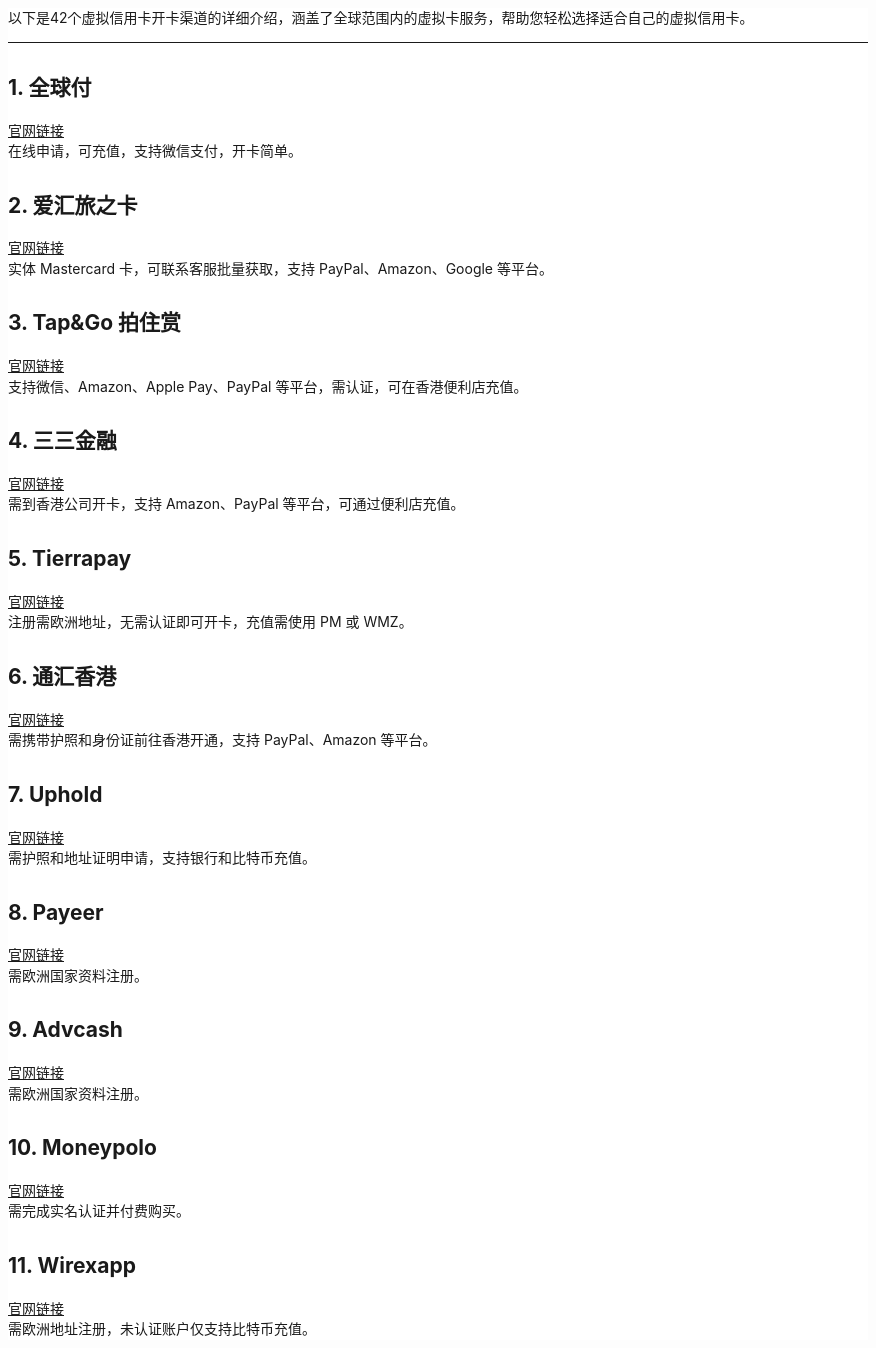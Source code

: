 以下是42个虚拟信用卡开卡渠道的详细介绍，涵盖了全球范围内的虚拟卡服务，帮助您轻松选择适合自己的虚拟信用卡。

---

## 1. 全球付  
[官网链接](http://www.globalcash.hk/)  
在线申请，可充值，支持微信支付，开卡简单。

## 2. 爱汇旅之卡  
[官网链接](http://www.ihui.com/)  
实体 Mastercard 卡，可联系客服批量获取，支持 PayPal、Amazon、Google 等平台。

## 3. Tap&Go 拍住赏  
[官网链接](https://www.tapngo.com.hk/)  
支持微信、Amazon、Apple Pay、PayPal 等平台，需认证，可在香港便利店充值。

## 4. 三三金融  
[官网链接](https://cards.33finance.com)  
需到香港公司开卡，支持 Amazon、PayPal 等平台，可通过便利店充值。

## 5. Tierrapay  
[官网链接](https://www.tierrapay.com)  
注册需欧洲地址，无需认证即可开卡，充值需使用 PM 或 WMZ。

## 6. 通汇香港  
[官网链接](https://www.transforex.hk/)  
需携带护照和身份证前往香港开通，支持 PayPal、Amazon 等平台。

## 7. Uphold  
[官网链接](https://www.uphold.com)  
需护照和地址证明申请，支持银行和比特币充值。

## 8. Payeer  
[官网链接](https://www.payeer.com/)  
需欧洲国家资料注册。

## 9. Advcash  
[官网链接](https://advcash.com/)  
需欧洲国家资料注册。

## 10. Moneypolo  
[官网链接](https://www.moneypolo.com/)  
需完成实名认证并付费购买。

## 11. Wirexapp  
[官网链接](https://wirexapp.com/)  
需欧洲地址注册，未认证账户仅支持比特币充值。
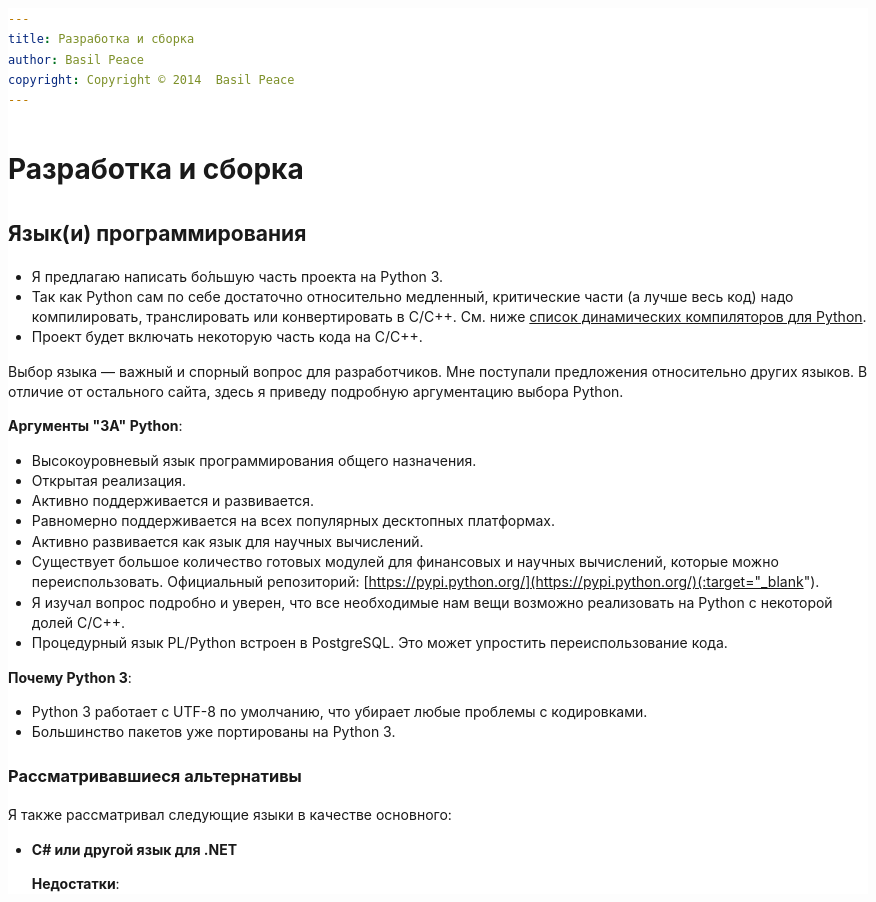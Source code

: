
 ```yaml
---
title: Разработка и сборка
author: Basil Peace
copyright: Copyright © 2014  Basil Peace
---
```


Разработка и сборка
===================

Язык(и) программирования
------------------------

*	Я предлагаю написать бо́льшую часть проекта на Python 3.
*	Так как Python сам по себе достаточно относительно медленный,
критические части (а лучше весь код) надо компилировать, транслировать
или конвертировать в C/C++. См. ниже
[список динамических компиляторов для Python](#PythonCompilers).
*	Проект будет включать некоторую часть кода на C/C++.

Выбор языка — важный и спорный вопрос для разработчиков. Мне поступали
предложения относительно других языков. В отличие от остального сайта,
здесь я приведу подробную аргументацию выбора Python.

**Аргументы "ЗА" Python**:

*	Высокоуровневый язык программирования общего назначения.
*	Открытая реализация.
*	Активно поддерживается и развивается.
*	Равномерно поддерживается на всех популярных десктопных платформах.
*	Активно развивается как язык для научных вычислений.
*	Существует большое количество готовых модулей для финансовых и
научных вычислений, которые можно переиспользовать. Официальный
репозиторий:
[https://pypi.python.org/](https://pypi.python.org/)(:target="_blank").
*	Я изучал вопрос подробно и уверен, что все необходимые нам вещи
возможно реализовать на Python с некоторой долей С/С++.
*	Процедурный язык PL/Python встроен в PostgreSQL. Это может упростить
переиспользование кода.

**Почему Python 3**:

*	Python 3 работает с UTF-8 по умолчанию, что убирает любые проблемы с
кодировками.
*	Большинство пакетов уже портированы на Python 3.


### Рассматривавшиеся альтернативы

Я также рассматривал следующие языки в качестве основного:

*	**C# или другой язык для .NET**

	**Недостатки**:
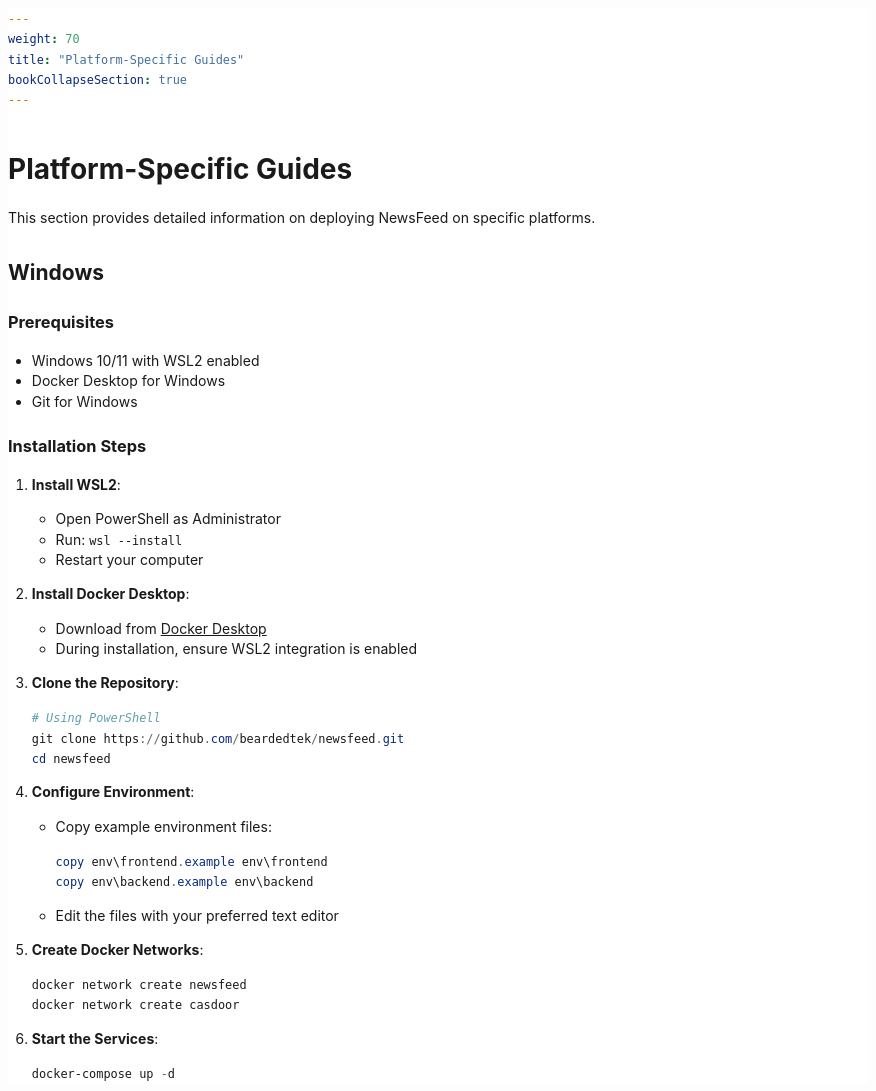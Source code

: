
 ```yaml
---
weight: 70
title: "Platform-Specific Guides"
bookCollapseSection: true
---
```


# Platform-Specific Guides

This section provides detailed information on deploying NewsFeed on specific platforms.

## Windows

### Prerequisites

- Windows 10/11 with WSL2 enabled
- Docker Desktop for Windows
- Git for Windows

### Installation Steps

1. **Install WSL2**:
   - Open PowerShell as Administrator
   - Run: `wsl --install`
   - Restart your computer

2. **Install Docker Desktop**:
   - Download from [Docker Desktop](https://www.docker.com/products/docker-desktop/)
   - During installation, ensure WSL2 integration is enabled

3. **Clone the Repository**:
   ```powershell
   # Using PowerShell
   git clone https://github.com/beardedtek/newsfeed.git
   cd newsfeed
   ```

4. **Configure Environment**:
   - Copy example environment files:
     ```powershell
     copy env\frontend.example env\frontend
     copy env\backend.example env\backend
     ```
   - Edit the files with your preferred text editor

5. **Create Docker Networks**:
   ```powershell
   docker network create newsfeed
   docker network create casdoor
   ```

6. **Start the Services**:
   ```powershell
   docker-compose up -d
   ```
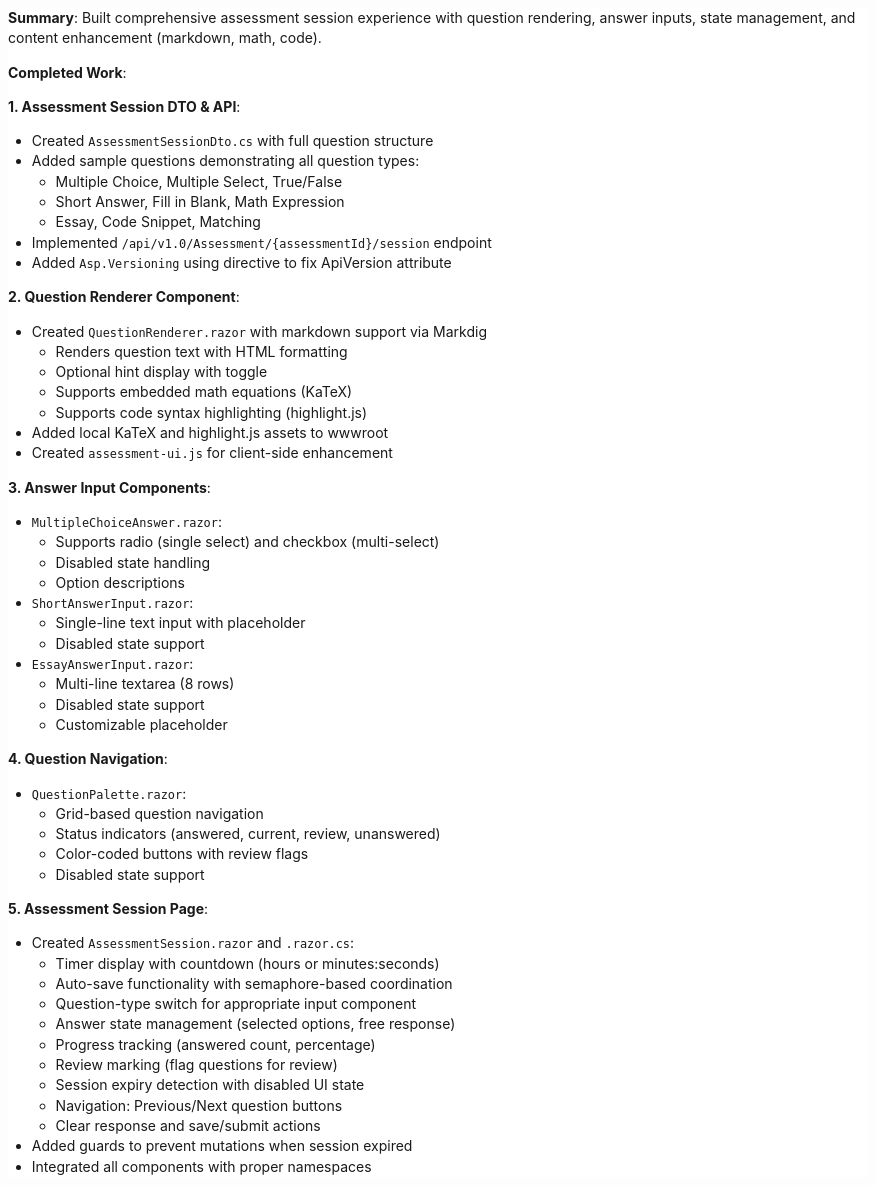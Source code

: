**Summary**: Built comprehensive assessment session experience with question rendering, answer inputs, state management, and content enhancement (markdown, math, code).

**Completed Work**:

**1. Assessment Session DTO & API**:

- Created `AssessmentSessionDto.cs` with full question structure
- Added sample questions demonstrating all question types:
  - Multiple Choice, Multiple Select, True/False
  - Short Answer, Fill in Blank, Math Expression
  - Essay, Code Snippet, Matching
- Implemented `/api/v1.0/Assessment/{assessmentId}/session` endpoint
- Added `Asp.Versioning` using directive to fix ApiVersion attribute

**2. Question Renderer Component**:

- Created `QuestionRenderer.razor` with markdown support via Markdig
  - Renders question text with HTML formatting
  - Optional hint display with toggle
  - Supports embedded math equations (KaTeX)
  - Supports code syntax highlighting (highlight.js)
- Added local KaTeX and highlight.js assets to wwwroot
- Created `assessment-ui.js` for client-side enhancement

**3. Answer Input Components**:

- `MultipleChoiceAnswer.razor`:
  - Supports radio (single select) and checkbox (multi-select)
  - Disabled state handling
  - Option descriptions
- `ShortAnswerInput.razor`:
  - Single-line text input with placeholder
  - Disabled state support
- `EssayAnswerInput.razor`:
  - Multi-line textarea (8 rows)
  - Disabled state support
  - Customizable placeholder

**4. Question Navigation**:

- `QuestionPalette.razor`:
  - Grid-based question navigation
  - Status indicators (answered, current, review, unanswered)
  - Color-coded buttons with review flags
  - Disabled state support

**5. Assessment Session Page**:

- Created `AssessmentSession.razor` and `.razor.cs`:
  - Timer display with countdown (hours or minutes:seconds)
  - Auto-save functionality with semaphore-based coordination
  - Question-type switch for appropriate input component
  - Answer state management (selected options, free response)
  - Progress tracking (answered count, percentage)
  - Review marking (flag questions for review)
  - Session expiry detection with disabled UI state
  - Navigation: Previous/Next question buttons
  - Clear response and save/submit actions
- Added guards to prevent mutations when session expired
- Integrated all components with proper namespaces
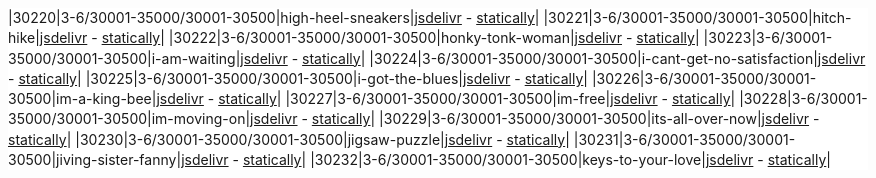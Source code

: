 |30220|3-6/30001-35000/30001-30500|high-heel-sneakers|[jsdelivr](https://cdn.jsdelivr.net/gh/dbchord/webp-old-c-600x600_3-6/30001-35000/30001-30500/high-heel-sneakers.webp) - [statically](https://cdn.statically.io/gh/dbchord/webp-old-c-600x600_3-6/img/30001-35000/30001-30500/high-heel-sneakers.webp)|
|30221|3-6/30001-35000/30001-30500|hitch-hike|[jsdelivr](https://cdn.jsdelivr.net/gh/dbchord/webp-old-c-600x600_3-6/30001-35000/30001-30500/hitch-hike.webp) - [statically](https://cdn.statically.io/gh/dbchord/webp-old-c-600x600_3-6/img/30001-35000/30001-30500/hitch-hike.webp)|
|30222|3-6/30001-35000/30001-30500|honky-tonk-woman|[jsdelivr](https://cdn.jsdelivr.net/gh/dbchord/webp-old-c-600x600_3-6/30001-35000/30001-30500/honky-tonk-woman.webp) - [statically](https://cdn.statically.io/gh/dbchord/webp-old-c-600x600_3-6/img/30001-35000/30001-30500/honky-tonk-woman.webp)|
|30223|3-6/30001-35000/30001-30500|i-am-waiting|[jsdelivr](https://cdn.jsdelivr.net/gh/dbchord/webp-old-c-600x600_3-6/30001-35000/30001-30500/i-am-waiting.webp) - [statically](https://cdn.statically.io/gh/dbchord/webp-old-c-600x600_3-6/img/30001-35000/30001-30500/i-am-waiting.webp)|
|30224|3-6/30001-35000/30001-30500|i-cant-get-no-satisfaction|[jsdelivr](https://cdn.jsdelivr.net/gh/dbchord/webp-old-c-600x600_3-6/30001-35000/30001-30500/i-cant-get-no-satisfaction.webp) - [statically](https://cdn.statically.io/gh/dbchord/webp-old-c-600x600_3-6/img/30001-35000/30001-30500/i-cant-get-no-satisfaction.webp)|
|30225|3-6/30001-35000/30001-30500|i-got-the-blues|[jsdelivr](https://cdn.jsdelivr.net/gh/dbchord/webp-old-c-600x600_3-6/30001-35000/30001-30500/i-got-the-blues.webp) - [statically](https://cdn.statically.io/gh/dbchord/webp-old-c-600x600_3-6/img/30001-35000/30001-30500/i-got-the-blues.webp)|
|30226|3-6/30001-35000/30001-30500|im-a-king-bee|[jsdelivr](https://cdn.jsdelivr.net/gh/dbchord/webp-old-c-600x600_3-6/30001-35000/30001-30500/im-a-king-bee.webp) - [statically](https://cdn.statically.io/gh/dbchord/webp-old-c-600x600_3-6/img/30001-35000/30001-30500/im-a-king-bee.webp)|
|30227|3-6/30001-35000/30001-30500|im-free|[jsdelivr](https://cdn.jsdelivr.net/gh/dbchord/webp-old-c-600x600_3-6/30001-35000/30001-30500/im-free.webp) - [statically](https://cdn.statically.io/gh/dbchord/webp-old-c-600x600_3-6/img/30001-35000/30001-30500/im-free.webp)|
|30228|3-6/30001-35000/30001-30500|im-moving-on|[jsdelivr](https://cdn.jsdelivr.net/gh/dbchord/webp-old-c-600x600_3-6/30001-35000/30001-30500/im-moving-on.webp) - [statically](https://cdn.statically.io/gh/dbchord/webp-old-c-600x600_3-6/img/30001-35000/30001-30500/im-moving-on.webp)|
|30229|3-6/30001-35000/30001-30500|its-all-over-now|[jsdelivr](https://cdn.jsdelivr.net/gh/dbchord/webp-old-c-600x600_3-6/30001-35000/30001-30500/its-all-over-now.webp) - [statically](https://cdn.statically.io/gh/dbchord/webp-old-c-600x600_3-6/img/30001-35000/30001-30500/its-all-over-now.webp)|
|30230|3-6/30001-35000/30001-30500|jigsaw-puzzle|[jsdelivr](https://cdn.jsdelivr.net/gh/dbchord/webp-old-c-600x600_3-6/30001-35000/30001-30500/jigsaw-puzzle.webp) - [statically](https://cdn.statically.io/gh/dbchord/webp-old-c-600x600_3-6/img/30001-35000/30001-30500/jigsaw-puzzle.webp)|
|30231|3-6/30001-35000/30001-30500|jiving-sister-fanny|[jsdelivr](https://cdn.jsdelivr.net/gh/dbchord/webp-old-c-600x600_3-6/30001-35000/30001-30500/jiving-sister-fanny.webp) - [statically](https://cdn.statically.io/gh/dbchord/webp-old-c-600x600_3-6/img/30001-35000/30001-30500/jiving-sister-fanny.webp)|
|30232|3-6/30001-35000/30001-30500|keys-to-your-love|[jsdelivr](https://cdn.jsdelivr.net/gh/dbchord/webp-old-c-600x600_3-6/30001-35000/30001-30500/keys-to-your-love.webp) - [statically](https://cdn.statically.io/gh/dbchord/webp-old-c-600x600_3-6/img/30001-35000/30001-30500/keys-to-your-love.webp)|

Your task =
Among the lines of the preceding data, which ones hold the word "based"? List them.

Problem solution =
  - Grid-based question navigation
  - Auto-save functionality with semaphore-based coordination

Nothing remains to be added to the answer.